I am a member of Generation X, otherwise known as “the Slacker Generation.” Anyone who knows me would laugh at that designation because I am, without exception, a ridiculously unapologetic workaholic.
This week Forbes published an article by Dr. Steven Berglas asserting that a recent study suggests that Generation Y (otherwise known as “The Millennials”) are “too soft” for the dog-eat-dog world of entrepreneurship.
I am not sure whether to laugh or shake my head and sigh. Where to begin?
The 80/20 Rule
If there is one truism that seems to pervade any social context, it is the fact that the vast majority of contribution comes from the smallest minority of individuals. By definition, these individuals are the exception to the rule. These are the Bill Gates and Steve Jobs of the world, who defy all the “norms” they grew up with and did something completely out of the ordinary and leave a staggering sea of change in their wake.
As such, my point is this: if it’s always the minority that makes the most staggering contribution to posterity, then does it really matter whether or not the vast majority of a generation wasn’t raised to prize an aggressive entrepreneurial spirit?
Baby Boomers were notorious for wanting a secure job at one company for the duration of their career. As such, most of them were not entrepreneurs. And, if one buys the argument that most Gen Xer’s are slackers, then most of us wouldn’t be entrepreneurs, either.

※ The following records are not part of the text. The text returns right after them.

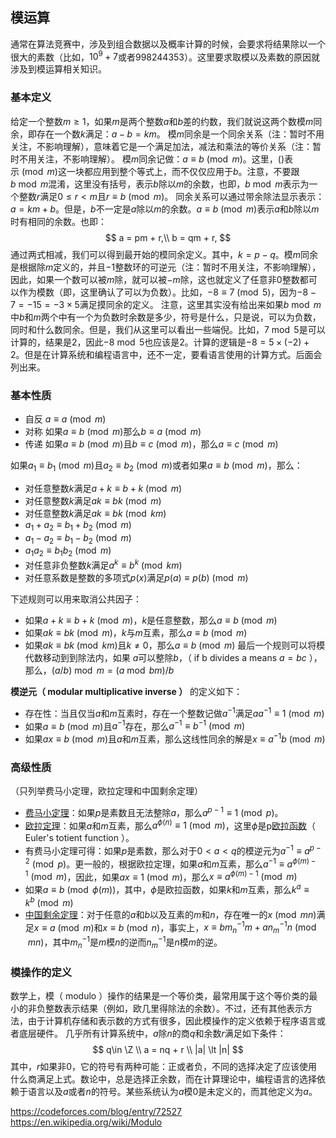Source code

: ## 模运算
通常在算法竞赛中，涉及到组合数据以及概率计算的时候，会要求将结果除以一个很大的素数（比如，$10^9+7$或者$998 244 353$）。这里要求取模以及素数的原因就涉及到模运算相关知识。
### 基本定义
给定一个整数$m\ge1$，如果$m$是两个整数$a$和$b$差的约数，我们就说这两个数模$m$同余，即存在一个数$k$满足：$a-b = km$。
模$m$同余是一个同余关系（注：暂时不用关注，不影响理解），意味着它是一个满足加法，减法和乘法的等价关系（注：暂时不用关注，不影响理解）。
模$m$同余记做：$a\equiv b \pmod m$。这里，$()$表示$\pmod m$这一块都应用到整个等式上，而不仅仅应用于$b$。注意，不要跟$b \bmod m$混淆，这里没有括号，表示$b$除以$m$的余数，也即，$b \bmod m$表示为一个整数$r$满足$0\le r \lt m$且$r\equiv b \pmod m$。
同余关系可以通过带余除法显示表示：$a = km + b$。但是，$b$不一定是$a$除以$m$的余数。$a\equiv b \pmod m$表示$a$和$b$除以$m$时有相同的余数。也即：
$$
a = pm + r,\\
b = qm + r,
$$
通过两式相减，我们可以得到最开始的模同余定义。其中，$k=p-q$。模$m$同余是根据除$m$定义的，并且$-1$整数环的可逆元（注：暂时不用关注，不影响理解），因此，如果一个数可以被$m$除，就可以被$-m$除，这也就定义了任意非0整数都可以作为模数（即，这里确认了可以为负数）。比如，$-8\equiv 7 \pmod 5$，因为$-8-7 = -15 = -3\times 5$满足摸同余的定义。
注意，这里其实没有给出来如果$b \bmod m$中$b$和$m$两个中有一个为负数时余数是多少，符号是什么，只是说，可以为负数，同时和什么数同余。但是，我们从这里可以看出一些端倪。比如，$7\bmod 5$是可以计算的，结果是2，因此$-8\bmod 5$也应该是2。计算的逻辑是$-8=5\times(-2)+2$。但是在计算系统和编程语言中，还不一定，要看语言使用的计算方式。后面会列出来。
### 基本性质
* 自反 $a\equiv a \pmod m$
* 对称 如果$a\equiv b \pmod m$那么$b\equiv a \pmod m$
* 传递 如果$a\equiv b \pmod m$且$b\equiv c \pmod m$，那么$a\equiv c \pmod m$

如果$a_1\equiv b_1 \pmod m$且$a_2\equiv b_2 \pmod m$或者如果$a\equiv b \pmod m$，那么：
* 对任意整数$k$满足$a+k\equiv b+k \pmod m$
* 对任意整数$k$满足$ak\equiv bk \pmod m$
* 对任意整数$k$满足$ak\equiv bk \pmod{km}$
* $a_1+a_2\equiv b_1+b_2 \pmod m$
* $a_1-a_2\equiv b_1-b_2 \pmod m$
* $a_1 a_2\equiv b_1 b_2 \pmod m$
* 对任意非负整数$k$满足$a^k\equiv b^k \pmod{km}$
* 对任意系数是整数的多项式$p(x)$满足$p(a)\equiv p(b) \pmod m$

下述规则可以用来取消公共因子：
* 如果$a+k\equiv b+k \pmod m$，$k$是任意整数，那么$a\equiv b \pmod m$
* 如果$ak\equiv bk \pmod m$，$k$与$m$互素，那么$a\equiv b \pmod m$
* 如果$ak\equiv bk \pmod{km}$且$k\ne 0$，那么$a\equiv b \pmod m$
最后一个规则可以将模代数移动到到除法内，如果 $a$可以整除$b$，（ if b divides a means $a = bc$ ），那么，$(a/b)\bmod m = (a \bmod bm)/b$

__模逆元（ modular multiplicative inverse ）__ 的定义如下：
* 存在性：当且仅当$a$和$m$互素时，存在一个整数记做$a^{-1}$满足$aa^{-1}\equiv 1 \pmod m$
* 如果$a\equiv b \pmod m$且$a^{-1}$存在，那么$a^{-1}\equiv b^{-1} \pmod m$
* 如果$ax\equiv b \pmod m$且$a$和$m$互素，那么这线性同余的解是$x\equiv a^{-1}b\pmod m$

### 高级性质
（只列举费马小定理，欧拉定理和中国剩余定理）
* [费马小定理](https://en.wikipedia.org/wiki/Fermat%27s_little_theorem)：如果$p$是素数且无法整除$a$，那么$a^{p-1}\equiv 1 \pmod p$。
* [欧拉定理](https://en.wikipedia.org/wiki/Euler%27s_theorem)：如果$a$和$m$互素，那么$a^{\phi(n)}\equiv 1 \pmod m$，这里$\phi$是p[欧拉函数](https://en.wikipedia.org/wiki/Euler%27s_totient_function)（ Euler's totient function ）。
* 有费马小定理可得：如果$p$是素数，那么对于$0\lt a \lt q$的模逆元为$a^{-1}\equiv a^{p-2}\pmod p$。更一般的，根据欧拉定理，如果$a$和$m$互素，那么$a^{-1}\equiv a^{\phi(m)-1}\pmod m$，因此，如果$ax\equiv 1\pmod m$，那么$x\equiv a^{\phi(m)-1}\pmod m$
* 如果$a\equiv b \pmod{\phi(m)}$，其中，$\phi$是欧拉函数，如果$k$和$m$互素，那么$k^a\equiv k^b \pmod m$
* [中国剩余定理](https://en.wikipedia.org/wiki/Chinese_remainder_theorem)：对于任意的$a$和$b$以及互素的$m$和$n$，存在唯一的$x\pmod {mn}$满足$x\equiv a \pmod m$和$x\equiv b \pmod n$，事实上，$x\equiv bm_n^{-1}m+an_m^{-1}n\pmod{mn}$，其中$m_n^{-1}$是$m$模$n$的逆而$n_m^{-1}$是$n$模$m$的逆。
### 模操作的定义
数学上，模（ modulo ）操作的结果是一个等价类，最常用属于这个等价类的最小的非负整数表示结果（例如，欧几里得除法的余数）。不过，还有其他表示方法，由于计算机存储和表示数的方式有很多，因此模操作的定义依赖于程序语言或者底层硬件。
几乎所有计算系统中，$a$除$n$的商$q$和余数$r$满足如下条件：
$$
q\in \Z \\
a = nq + r \\
|a| \lt |n|
$$
其中，$r$如果非0，它的符号有两种可能：正或者负，不同的选择决定了应该使用什么商满足上式。数论中，总是选择正余数，而在计算理论中，编程语言的选择依赖于语言以及$a$或者$n$的符号。某些系统认为$a$模0是未定义的，而其他定义为$a$。

https://codeforces.com/blog/entry/72527
https://en.wikipedia.org/wiki/Modulo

So does it really matter why the vast majority of Millennials are also disinclined towards the uncertain and financial turbulent lifestyle of an entrepreneur?
Gen Y Employee Shortage
The fact that The Department of Labor expected a 30 percent decrease of workers in their 30s and 40s between 2000-2010 is another reason that Dr. Berglas’ contention strikes me as a bit absurd: if major corporations around the world really are going to be experiencing a massive employee shortage, then those corporations are likely going to pay top dollar for the best of the small crop that exists. If that’s true, then the issue is much bigger than Generation Y. An entrepreneurial existence can be rough, and it is often difficult to raise a family on one. I have known plenty of people over my life — starting with my own father — who has spent his life struggling to maintain a small business for lack of other good options. If corporate America had been able to provide a more profitable, sustainable and stable lifestyle, there are plenty of struggling entrepreneurs who would happily give up the uncertainty of that lifestyle for a long-term corporate sponsorship.
The danger here is Dr. Berglas assuming that entrepreneurs are exclusively entrepreneurs simply because they possess a strong entrepreneurial spirit. That is another unsubstantiated assumption. Necessity is the mother of invention. There are plenty of business owners who do what they do out of (a sense of) a lack of other options, and many of them have very difficult and unstable professional lives because of it. Sure, there are plenty of people who want to own their own business. But there are also plenty of people who own their own business who would happily trade it in for affordable health care, a 401K and an ability to take a vacation or a sick day every once in a while.
Of course, this is probably the bigger objection I have to this whole assertion: generalizations are typically simplistic b.s. While I did get a chuckle out of Dr. Berglas’ describing Millennials as “”The Everybody Gets A Trophy” generation” (because the eternal championing of mediocrity has often been a source of scoffing among me and my friends: kindergarten graduation ceremonies? Gimme a break.), the fact is that social pendulems swing from one extreme to the other. Defining such a large group of people in such broad terms is simply absurd.
If you want to address specific conditions that do impact Generation Y, then we should discuss disruptive technologies that practically spawn new business models daily, or about how fast/easy it is to start online businesses in an SaaS world. Those things will impact Gen Y’s entrepreneurial spirit more than whether or not they got the fourth runner up medal at their six grade spelling bee.
So when I see someone use generic terms and sweeping generalizations to describe large groups of people, I think of all the times throughout history that has happened and for all the different reasons — some of them simply ignorant, others out-right nefarious.
But no matter what the reason, that kind of generalization is just lazy. If we know anything, it is that history is made by the exception, not the rule. So who cares if the Gen Y “rule” is to sing Barney’s theme song while living in their parents’ basement?